But despite the familiarity of both its narrative and subject matter, In Darkness avoids most of the traps into which 'Holocaust films' are liable to fall. Agnieszka Holland has experience in the 'genre', having made her name in Europe as the director of Europa Europa, a compelling drama about a Jewish boy who survives the war by pretending to be German. In her most personal film since that time, she presents a gripping story of human triumph and tragedy which manages to be respectful, insightful and dramatically engaging.

On first impressions, In Darkness merits a very close comparison with Schindler's List. Both films have the same central idea, of good deeds being able to emerge from bad intentions in a time of great crisis. Both have central characters, in Oskar Schindler and Leopold Socha, who begin as questionable, business-minded individuals who undergo a transformation and embrace compassion and sacrifice. And both films, in their own way, attempt to offer some kind of hope for the audience in the midst of undeniable tragedy.

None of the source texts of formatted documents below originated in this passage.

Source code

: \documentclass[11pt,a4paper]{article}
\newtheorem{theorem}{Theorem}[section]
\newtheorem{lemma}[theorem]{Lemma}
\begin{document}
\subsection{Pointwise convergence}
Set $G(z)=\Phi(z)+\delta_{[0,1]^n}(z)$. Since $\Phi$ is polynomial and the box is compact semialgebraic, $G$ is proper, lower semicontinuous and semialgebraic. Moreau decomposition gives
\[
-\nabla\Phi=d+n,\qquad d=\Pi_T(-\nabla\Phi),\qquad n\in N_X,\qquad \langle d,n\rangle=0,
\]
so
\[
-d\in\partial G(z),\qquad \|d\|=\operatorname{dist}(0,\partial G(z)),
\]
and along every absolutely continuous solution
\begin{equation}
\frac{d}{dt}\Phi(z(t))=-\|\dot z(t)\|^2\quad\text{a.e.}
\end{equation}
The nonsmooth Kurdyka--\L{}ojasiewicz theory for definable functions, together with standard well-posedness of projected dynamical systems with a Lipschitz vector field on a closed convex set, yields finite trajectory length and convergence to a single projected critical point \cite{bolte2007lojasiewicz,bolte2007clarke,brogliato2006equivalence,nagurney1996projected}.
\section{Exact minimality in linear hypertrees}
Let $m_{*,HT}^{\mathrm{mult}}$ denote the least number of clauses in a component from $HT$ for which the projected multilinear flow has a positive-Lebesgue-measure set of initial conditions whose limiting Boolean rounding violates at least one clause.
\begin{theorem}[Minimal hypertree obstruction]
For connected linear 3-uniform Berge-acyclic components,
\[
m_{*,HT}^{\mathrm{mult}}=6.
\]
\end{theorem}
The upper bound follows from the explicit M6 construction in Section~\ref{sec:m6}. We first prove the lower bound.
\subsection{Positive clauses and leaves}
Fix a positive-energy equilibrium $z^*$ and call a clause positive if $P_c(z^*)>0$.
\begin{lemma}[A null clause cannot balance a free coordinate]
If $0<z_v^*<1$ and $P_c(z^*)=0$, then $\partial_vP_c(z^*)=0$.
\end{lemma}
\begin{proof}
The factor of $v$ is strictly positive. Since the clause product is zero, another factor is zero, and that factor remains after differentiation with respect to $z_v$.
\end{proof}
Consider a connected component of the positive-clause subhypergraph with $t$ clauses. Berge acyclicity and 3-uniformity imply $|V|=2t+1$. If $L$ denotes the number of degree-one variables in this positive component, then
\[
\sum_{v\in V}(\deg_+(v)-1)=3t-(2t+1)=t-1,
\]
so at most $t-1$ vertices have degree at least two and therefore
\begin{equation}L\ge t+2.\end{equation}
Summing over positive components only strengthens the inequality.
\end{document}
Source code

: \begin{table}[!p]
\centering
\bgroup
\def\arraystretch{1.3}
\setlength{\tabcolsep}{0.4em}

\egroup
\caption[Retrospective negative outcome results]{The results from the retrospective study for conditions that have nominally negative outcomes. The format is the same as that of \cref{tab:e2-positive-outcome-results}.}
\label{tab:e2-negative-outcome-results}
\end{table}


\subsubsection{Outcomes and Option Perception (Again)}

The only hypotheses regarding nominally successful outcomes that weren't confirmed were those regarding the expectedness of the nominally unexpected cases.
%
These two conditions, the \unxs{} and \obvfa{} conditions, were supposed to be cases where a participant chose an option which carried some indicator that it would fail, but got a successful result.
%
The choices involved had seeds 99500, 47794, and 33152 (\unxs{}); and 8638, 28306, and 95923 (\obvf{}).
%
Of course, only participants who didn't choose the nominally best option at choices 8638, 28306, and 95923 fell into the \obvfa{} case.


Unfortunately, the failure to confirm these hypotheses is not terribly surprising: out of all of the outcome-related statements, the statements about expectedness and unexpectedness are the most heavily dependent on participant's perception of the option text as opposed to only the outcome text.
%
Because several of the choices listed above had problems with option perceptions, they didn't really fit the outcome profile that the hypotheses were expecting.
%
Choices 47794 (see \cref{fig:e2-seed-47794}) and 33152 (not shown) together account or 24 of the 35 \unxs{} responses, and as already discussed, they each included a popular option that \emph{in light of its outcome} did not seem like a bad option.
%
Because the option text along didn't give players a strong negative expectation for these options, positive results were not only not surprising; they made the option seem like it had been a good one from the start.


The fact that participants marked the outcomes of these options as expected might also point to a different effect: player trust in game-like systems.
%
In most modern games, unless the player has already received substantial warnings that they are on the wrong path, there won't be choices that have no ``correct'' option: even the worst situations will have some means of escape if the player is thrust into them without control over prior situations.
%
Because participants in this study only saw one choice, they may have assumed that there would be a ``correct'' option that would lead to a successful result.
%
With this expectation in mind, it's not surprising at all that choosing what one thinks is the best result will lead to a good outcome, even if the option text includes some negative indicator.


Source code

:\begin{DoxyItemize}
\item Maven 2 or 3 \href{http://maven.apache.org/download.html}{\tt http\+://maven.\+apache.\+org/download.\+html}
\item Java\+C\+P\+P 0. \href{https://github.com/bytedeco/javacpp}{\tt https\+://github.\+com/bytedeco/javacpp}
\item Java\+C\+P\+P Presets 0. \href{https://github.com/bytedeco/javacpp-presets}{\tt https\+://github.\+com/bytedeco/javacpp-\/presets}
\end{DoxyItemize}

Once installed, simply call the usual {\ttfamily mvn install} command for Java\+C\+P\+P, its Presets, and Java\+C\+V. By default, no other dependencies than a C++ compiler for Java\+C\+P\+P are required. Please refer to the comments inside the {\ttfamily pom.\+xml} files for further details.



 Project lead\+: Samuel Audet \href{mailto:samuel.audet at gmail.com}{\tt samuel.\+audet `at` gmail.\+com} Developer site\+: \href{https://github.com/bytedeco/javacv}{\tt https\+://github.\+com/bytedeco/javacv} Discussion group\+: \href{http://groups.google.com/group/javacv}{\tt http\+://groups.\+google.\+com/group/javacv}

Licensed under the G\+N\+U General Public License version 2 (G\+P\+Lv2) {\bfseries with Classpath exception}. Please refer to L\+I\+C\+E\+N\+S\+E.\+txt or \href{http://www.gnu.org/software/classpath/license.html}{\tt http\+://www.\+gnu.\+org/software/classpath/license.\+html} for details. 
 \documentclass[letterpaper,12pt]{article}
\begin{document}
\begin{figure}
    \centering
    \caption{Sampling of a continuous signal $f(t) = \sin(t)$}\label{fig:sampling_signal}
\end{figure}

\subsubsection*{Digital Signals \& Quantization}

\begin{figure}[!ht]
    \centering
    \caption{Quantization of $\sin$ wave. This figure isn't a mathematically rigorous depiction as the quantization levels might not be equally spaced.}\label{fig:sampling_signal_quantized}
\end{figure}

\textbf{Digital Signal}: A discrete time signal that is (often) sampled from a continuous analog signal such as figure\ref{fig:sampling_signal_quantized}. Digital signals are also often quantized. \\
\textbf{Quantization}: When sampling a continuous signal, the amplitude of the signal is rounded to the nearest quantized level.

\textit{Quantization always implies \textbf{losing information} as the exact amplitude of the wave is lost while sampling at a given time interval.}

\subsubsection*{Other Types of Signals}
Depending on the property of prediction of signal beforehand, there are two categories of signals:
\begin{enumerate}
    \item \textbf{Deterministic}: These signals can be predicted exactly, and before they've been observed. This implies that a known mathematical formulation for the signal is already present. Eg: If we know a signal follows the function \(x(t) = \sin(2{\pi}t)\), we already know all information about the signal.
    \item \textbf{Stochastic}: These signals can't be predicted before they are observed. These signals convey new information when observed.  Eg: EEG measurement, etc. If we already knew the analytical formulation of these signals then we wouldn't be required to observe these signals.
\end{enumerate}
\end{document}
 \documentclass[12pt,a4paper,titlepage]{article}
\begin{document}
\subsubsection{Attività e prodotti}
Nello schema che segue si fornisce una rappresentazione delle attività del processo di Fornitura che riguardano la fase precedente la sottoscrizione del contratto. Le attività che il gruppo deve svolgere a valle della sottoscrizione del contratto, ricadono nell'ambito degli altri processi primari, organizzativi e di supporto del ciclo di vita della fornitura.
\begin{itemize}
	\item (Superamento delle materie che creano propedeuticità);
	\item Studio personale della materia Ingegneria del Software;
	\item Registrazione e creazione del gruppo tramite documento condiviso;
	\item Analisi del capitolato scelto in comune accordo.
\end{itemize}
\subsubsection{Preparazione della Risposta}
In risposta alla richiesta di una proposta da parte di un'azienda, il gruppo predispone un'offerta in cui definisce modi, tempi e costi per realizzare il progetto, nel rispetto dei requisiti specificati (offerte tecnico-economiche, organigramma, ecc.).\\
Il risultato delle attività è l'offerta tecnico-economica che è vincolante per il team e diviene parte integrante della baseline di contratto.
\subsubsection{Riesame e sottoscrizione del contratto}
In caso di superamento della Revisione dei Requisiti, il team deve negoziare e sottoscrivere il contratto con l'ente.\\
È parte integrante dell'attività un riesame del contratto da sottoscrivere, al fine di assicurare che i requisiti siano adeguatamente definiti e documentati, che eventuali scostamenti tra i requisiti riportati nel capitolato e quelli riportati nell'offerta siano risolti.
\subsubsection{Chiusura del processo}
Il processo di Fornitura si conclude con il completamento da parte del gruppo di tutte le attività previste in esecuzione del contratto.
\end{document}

One's opinion of In Darkness will therefore be swayed by one's opinion of Schindler's List. If you regard Steven Spielberg's film as a masterpiece, which deserved every award and kind word that it got, you will probably look upon this film as a well-meaning but ultimately second-rate version of the same character study (the phrase "Schindler's List-lite" doesn't seem appropriate). If, on the other hand, you regard Spielberg's film is an admirable failure, whose good intentions were never fully realised, then this is the film that takes the same emotional arc and gets it right.

The central problem with Schindler's List was the mismatch between the sombre, serious subject matter and Spielberg's sensibility as an entertainer (or, as Dan Aykroyd put it, an "artist-industrialist"). Spielberg had nothing but the best intentions behind making the film, not even taking a fee for his troubles, and sections of Schindler's List are appropriately bleak and grim. The trouble is that he is unable to sustain the ambiguity needed to make Schindler a truly compelling character, resorting to sentimentality through the girl in the red dress when being clinical would have worked much better. As his good friend Stanley Kubrick put it: "Schindler's List is about success. The Holocaust was about failure."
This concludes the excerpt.